__Exercise data__
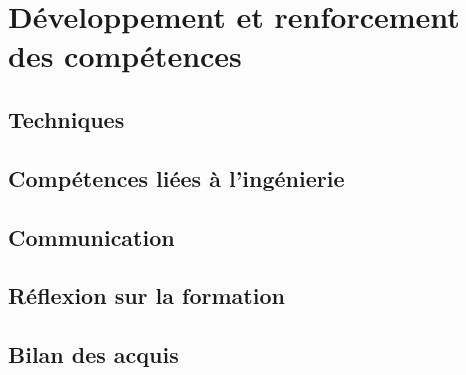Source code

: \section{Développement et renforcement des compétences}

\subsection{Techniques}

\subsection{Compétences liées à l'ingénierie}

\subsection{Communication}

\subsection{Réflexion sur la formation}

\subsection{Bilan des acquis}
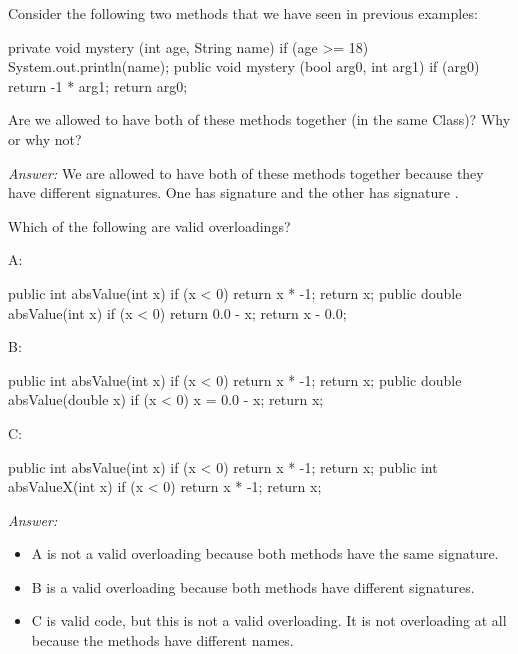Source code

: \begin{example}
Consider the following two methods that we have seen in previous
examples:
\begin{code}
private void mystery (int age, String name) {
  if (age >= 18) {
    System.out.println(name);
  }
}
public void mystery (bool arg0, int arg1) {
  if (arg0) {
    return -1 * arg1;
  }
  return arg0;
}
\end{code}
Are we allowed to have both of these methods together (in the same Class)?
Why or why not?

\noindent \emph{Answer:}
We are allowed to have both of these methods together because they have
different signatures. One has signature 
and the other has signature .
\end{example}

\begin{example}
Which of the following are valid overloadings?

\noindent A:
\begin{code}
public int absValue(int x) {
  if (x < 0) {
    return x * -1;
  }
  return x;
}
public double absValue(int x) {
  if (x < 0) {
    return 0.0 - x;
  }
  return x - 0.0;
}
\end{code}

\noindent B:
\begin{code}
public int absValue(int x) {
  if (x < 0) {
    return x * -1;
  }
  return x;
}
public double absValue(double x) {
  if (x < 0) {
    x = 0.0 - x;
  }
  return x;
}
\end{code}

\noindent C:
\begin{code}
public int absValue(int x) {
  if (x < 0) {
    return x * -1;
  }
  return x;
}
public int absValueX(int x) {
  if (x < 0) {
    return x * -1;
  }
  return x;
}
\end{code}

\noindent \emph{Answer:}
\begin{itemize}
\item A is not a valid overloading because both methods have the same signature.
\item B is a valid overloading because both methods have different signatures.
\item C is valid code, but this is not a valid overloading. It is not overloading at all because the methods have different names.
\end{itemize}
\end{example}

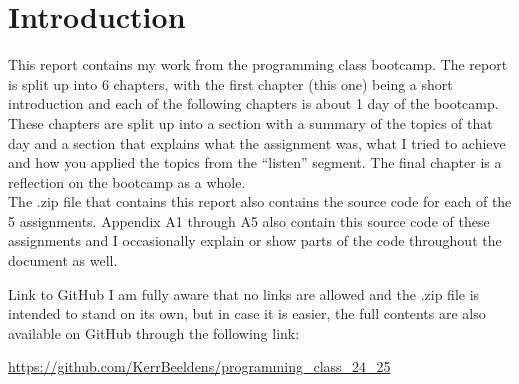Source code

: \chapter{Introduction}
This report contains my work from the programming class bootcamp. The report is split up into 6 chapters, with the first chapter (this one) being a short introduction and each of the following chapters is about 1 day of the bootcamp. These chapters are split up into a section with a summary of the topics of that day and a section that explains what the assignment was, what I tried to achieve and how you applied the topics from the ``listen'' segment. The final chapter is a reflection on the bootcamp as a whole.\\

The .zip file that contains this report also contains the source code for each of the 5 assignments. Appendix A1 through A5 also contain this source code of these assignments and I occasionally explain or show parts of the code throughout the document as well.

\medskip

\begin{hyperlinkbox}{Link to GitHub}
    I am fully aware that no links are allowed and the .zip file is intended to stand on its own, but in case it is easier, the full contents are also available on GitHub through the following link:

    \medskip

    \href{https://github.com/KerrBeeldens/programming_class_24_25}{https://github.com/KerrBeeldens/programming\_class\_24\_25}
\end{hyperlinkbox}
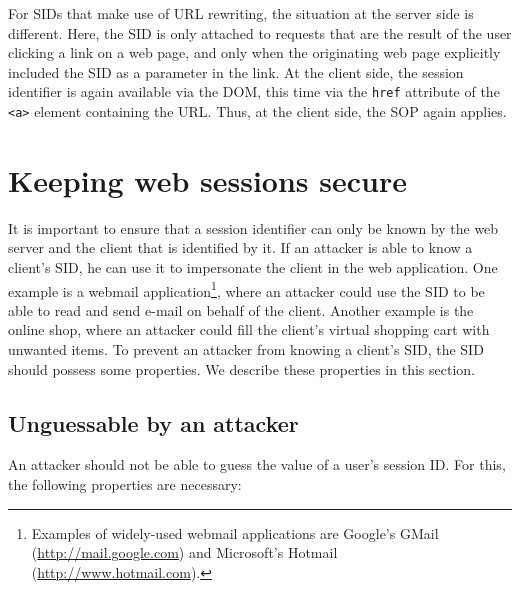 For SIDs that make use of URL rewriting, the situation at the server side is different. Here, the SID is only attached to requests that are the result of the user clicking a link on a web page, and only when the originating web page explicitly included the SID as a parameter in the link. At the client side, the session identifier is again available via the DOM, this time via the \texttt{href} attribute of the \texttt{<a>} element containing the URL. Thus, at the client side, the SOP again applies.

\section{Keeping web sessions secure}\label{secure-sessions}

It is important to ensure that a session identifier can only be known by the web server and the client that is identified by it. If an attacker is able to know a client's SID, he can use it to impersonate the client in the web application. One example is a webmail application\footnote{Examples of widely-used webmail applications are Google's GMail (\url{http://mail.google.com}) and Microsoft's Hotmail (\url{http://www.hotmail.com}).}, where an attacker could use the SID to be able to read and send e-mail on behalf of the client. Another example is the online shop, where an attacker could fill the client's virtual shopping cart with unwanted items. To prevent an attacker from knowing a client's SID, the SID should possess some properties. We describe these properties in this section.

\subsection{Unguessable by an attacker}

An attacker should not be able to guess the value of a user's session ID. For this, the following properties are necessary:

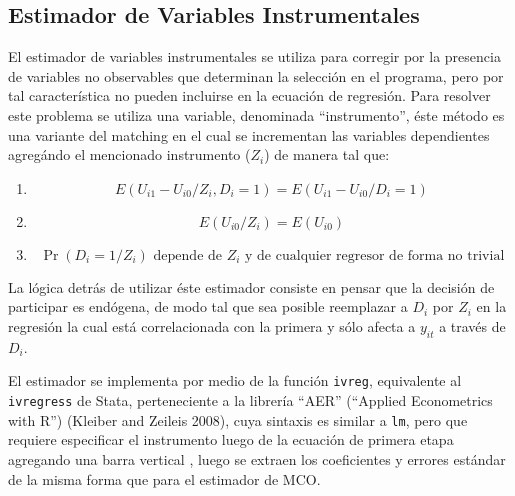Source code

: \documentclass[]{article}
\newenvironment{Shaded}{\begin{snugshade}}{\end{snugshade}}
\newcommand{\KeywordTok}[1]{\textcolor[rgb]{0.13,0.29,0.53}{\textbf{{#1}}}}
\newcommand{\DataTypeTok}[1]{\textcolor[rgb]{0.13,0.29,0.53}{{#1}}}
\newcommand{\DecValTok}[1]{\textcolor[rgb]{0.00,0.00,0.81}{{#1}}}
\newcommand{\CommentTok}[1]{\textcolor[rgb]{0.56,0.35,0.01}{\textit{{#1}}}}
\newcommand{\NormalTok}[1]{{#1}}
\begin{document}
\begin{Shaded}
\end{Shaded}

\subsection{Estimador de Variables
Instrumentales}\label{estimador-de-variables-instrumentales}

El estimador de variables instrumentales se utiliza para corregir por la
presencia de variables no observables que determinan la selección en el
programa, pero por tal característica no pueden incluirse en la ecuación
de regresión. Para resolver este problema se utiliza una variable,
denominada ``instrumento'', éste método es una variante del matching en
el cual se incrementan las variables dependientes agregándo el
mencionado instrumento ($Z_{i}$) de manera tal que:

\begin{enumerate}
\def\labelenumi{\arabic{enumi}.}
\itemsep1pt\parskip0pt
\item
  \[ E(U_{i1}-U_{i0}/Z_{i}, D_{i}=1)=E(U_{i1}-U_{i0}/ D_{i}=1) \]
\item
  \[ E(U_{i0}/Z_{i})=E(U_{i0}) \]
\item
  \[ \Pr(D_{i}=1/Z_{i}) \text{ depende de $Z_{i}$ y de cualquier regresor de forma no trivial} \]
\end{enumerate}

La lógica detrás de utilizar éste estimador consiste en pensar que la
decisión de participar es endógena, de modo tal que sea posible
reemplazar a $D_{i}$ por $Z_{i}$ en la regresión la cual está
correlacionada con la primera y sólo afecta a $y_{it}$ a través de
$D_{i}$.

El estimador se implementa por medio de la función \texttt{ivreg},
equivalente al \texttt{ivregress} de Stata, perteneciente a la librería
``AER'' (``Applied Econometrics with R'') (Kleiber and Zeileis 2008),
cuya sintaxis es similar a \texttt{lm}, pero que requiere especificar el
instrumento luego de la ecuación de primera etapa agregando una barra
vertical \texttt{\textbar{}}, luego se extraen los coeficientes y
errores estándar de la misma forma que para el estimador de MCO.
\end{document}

==

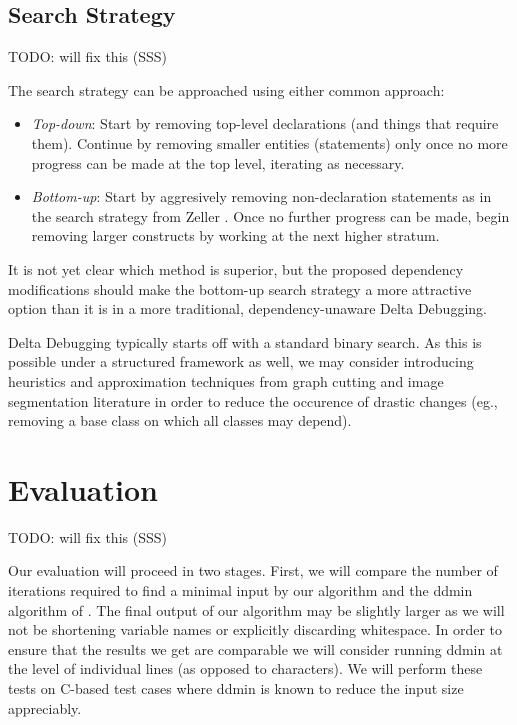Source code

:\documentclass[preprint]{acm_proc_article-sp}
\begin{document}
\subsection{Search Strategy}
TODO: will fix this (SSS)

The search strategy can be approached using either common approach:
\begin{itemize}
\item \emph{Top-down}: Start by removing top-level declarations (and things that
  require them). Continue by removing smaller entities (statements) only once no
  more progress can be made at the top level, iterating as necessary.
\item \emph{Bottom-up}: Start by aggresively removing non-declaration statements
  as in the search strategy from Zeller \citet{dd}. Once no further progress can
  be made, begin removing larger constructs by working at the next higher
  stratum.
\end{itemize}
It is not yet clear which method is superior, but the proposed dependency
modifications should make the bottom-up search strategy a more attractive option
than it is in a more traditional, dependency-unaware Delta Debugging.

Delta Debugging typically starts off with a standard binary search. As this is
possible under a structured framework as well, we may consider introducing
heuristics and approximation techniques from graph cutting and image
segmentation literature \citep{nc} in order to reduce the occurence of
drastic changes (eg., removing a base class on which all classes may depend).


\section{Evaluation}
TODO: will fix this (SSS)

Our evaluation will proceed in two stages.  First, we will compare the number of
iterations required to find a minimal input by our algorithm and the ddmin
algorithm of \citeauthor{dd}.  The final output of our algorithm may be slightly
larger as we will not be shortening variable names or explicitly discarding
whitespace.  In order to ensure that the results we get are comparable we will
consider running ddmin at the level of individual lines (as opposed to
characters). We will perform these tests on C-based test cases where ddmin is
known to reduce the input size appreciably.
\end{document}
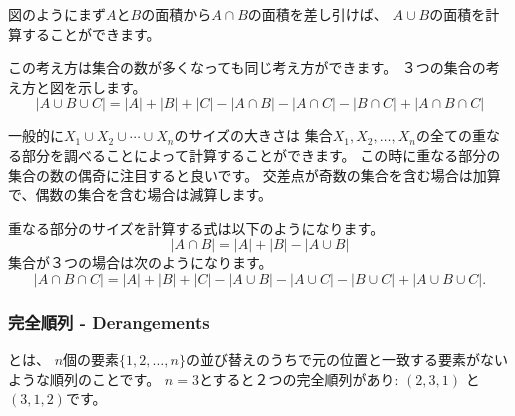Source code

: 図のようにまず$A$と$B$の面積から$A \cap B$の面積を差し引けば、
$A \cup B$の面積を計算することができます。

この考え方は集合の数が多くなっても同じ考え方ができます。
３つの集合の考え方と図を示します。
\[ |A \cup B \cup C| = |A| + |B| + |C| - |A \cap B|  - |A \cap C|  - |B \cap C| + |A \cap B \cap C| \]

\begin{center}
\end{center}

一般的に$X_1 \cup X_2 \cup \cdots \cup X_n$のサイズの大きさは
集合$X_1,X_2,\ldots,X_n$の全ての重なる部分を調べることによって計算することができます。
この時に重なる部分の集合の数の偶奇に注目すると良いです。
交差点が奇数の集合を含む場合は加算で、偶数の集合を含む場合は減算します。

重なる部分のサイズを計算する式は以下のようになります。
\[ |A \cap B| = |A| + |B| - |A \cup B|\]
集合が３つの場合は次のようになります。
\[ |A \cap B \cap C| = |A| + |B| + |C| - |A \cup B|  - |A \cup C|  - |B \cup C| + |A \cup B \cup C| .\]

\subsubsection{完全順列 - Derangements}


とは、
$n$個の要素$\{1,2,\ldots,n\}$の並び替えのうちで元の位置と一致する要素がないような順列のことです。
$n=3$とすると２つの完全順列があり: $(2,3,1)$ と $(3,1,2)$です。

==

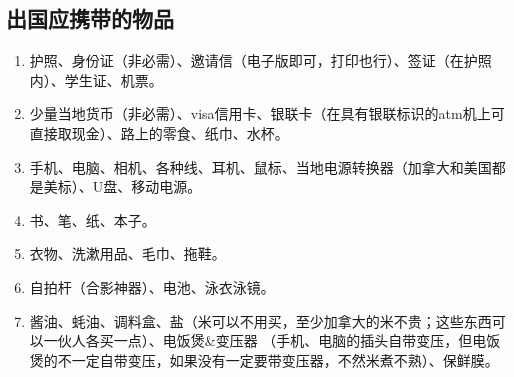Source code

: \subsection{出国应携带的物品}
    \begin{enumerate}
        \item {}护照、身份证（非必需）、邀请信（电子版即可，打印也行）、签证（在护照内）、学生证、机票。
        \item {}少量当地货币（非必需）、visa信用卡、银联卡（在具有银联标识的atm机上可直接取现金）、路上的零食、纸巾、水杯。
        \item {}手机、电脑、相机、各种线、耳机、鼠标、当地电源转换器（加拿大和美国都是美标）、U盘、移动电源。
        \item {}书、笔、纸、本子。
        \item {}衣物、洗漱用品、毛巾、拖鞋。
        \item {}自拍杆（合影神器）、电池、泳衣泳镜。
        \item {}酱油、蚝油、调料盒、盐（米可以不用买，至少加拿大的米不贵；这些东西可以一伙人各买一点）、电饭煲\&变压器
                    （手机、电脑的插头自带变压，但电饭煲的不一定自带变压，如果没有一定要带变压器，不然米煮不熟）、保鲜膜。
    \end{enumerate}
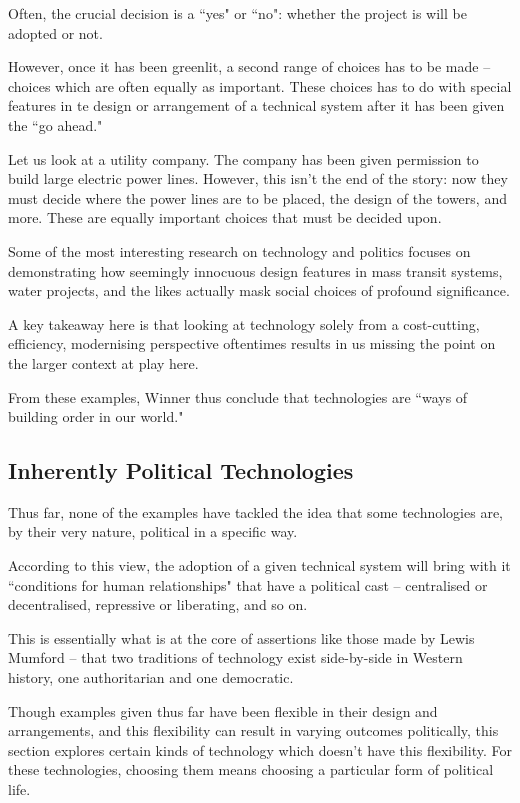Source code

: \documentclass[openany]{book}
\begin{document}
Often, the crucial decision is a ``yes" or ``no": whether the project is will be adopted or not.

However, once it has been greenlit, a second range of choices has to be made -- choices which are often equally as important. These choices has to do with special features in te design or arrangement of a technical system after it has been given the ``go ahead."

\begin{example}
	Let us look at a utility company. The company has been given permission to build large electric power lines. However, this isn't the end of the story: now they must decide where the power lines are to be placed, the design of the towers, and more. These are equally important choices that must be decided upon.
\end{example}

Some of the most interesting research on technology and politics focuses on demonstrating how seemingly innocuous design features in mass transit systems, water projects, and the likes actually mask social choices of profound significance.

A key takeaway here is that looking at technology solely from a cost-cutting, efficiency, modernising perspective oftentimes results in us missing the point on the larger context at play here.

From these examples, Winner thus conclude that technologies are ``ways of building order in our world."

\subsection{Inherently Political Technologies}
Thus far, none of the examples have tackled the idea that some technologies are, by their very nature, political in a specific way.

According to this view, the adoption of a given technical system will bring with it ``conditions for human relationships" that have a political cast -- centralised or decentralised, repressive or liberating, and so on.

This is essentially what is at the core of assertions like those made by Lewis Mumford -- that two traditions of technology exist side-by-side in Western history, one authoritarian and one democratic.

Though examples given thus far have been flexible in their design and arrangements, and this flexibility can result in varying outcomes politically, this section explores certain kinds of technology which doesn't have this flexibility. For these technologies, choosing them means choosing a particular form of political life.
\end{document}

__Work task__
Output should match, line for line, the stretch of the material above from the line holding "possible under a" through the line holding "drastic changes (eg., removing".

__Task solution__
possible under a structured framework as well, we may consider introducing
heuristics and approximation techniques from graph cutting and image
segmentation literature \citep{nc} in order to reduce the occurence of
drastic changes (eg., removing a base class on which all classes may depend).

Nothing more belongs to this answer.